Kartini tak mampu menolaknya. Ia lantas menyetujui saran ayahnya untuk menikah, dengan berbagai alasan, antara lain, di Rembang ia bisa meneruskan cita-citanya membuka sekolah didampingi seorang suami yang berpendidikan tinggi serta memiliki kekuasaan. Ia pun resmi menjadi seorang istri dari duda yang telah memiliki tujuh anak dan dua orang selir.

Raden Ajeng Kartini

Karier

Perjuangan Kartini dimulai sejak ia berada dalam masa pingitan saat ia berusia 12 tahun. Selama masa pingitan ini Kartini mulai rajin membaca buku dan mengasah pikirannya. Memasuki usia 16 tahun, Kartini dibebaskan dari masa pingitan.
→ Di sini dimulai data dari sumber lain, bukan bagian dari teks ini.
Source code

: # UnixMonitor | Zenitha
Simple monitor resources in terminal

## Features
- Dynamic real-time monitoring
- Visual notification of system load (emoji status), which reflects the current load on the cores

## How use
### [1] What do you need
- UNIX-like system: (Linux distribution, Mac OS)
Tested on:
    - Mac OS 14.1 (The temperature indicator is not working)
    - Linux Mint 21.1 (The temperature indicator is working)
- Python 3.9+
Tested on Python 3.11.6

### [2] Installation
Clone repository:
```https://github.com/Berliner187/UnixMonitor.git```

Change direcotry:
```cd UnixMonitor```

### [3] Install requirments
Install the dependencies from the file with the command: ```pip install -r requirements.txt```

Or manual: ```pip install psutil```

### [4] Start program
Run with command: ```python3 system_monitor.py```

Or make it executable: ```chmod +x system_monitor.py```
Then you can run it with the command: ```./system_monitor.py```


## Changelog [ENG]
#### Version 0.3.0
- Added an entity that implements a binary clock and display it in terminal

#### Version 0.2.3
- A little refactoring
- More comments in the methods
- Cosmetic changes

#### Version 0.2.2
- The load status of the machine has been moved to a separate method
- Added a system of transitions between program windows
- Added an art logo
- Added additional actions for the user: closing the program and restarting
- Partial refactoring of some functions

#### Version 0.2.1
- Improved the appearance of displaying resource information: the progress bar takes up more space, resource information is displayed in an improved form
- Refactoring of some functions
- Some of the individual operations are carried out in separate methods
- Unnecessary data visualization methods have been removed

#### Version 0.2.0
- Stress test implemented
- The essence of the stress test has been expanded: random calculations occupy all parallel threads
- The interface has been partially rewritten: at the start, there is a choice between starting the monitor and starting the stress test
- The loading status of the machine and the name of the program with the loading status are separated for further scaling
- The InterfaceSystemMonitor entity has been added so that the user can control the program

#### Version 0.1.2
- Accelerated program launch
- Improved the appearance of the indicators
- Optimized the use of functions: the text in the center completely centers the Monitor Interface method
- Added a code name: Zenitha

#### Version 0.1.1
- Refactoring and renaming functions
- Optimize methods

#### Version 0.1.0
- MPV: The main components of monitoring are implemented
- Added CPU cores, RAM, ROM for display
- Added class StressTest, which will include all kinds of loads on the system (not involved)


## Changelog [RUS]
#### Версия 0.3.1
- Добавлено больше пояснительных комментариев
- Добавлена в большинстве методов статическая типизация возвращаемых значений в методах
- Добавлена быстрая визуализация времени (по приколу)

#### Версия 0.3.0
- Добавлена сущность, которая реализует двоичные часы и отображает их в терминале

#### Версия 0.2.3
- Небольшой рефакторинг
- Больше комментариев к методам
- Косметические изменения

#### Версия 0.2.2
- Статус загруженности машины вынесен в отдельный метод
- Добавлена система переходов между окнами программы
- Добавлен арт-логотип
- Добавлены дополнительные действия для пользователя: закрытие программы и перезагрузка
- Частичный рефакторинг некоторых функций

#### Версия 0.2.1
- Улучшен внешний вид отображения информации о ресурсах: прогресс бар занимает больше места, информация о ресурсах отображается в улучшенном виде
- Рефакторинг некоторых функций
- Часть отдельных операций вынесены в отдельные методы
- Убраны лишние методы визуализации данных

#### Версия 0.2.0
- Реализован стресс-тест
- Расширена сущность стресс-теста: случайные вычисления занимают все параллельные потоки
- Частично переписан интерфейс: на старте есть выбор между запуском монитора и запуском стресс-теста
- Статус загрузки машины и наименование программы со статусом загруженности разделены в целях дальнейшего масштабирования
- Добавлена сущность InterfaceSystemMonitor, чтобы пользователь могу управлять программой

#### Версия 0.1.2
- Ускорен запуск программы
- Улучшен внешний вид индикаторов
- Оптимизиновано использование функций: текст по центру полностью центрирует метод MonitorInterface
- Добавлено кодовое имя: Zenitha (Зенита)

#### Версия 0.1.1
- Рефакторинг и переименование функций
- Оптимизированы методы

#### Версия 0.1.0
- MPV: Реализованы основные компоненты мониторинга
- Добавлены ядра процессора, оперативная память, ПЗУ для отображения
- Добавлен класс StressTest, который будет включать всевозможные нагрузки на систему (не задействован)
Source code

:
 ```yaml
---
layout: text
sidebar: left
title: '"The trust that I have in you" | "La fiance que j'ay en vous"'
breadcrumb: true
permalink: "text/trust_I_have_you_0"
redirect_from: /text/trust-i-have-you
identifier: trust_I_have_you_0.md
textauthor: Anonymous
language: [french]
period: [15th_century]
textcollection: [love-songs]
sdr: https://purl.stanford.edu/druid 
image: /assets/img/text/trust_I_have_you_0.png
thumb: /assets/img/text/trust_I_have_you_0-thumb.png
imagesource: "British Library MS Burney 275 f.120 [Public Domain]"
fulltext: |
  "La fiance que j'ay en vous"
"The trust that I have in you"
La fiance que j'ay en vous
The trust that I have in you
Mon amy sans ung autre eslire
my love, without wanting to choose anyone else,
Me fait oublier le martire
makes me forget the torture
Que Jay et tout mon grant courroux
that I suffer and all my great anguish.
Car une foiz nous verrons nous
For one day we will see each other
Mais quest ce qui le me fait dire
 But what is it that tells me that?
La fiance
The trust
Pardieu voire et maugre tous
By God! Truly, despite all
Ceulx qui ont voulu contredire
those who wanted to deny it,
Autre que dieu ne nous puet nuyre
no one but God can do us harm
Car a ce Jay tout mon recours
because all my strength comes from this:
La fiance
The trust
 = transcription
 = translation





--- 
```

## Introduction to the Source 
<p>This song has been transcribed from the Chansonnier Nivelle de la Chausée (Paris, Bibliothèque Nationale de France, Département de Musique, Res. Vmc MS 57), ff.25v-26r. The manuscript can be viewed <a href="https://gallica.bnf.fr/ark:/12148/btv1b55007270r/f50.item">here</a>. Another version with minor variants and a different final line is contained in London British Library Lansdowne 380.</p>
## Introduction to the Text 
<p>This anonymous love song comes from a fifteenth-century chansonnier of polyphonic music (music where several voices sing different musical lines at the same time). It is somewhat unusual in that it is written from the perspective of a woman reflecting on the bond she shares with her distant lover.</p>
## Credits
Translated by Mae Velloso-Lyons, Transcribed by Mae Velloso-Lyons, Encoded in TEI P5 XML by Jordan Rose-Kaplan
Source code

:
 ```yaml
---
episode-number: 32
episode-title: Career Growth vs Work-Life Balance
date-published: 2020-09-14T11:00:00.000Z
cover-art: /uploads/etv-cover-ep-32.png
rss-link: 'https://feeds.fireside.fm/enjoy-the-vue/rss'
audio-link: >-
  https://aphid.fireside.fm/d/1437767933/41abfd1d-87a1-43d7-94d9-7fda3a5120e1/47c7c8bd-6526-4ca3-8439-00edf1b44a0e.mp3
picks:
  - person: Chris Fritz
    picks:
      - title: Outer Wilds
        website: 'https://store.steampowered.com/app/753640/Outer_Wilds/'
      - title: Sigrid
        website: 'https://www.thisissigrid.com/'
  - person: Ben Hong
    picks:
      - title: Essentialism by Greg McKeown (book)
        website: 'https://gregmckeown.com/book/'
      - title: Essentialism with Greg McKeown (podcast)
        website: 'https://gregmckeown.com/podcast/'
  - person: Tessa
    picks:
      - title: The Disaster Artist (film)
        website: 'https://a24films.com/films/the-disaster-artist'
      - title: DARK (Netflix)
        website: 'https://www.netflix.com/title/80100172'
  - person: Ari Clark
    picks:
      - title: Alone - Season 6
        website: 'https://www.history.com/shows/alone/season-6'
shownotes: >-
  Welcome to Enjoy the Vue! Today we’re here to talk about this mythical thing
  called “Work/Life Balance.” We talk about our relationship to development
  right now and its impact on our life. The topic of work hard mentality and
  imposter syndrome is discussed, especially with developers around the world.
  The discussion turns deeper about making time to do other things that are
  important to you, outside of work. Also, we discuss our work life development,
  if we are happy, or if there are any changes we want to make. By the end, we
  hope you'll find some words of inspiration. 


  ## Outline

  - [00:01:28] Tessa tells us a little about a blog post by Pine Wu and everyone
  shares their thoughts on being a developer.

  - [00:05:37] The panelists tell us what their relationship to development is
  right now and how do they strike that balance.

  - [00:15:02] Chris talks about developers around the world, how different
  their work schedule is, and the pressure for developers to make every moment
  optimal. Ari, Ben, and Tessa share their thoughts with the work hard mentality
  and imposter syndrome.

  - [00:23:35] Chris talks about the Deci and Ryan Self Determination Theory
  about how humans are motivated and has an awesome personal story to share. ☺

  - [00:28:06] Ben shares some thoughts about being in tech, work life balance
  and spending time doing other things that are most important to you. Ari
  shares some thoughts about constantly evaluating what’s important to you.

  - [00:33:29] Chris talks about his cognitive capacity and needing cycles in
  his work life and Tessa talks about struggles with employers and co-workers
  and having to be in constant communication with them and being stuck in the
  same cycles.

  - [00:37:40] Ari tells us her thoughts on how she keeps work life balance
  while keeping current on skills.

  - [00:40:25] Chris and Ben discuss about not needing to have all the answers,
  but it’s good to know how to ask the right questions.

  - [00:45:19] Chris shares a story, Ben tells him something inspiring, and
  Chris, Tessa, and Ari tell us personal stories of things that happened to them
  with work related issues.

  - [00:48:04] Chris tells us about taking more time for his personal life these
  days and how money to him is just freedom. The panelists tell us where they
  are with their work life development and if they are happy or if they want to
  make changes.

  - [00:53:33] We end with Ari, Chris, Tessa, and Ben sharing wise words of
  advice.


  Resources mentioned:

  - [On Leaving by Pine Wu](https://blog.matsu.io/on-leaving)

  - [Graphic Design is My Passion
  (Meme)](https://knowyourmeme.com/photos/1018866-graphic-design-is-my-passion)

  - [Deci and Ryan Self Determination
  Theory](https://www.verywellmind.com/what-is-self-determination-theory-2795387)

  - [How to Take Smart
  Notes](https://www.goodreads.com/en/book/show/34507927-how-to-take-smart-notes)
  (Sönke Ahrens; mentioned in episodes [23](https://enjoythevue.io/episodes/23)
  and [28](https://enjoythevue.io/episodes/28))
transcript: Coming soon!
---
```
Kemudian, ia banyak belajar sendiri dan menulis surat kepada teman-temannya yang berasal dari Belanda.

Dari buku-buku, koran, dan majalah, Kartini kian tertarik pada kemajuan berpikir perempuan Eropa. Adapun beberapa buku yang dibacanya adalah Max Havelaar dan Surat-Surat Cinta karya Multatuli, De Stille Kraacht karya Louis Coperus, karya Van Eeden, Augusta de Witt, Goekoop de-Jong Van Beek, dan sebuah roman anti-perang Die Waffen Nieder karangan Berta Von Suttner.

Peradaban pemikiran milik Eropa itulah yang menimbulkan keinginan tulus Kartini untuk memajukan perempuan pribumi, di saat kondisi sosial perempuan pribumi berada pada status sosial yang rendah.

Kartini juga banyak membaca surat kabar De Locomotief asuhan Pieter Brooshooft. Ia beberapa kali mengirimkan tulisannya dan dimuat dalam majalah tersebut. Kartini pun hadir sebagai contoh terbaik hasil pendidikan Belanda kepada kaum inlander. Mulai saat itu, nama Kartini sontak dikenal, apalagi setelah tulisan-tulisan lainnya dimuat dalam berbagai majalah. Tema tulisannya berkisar soal kepentingan pendidikan bagi kaum bu-miputra, terutama kaum wanita bumiputra.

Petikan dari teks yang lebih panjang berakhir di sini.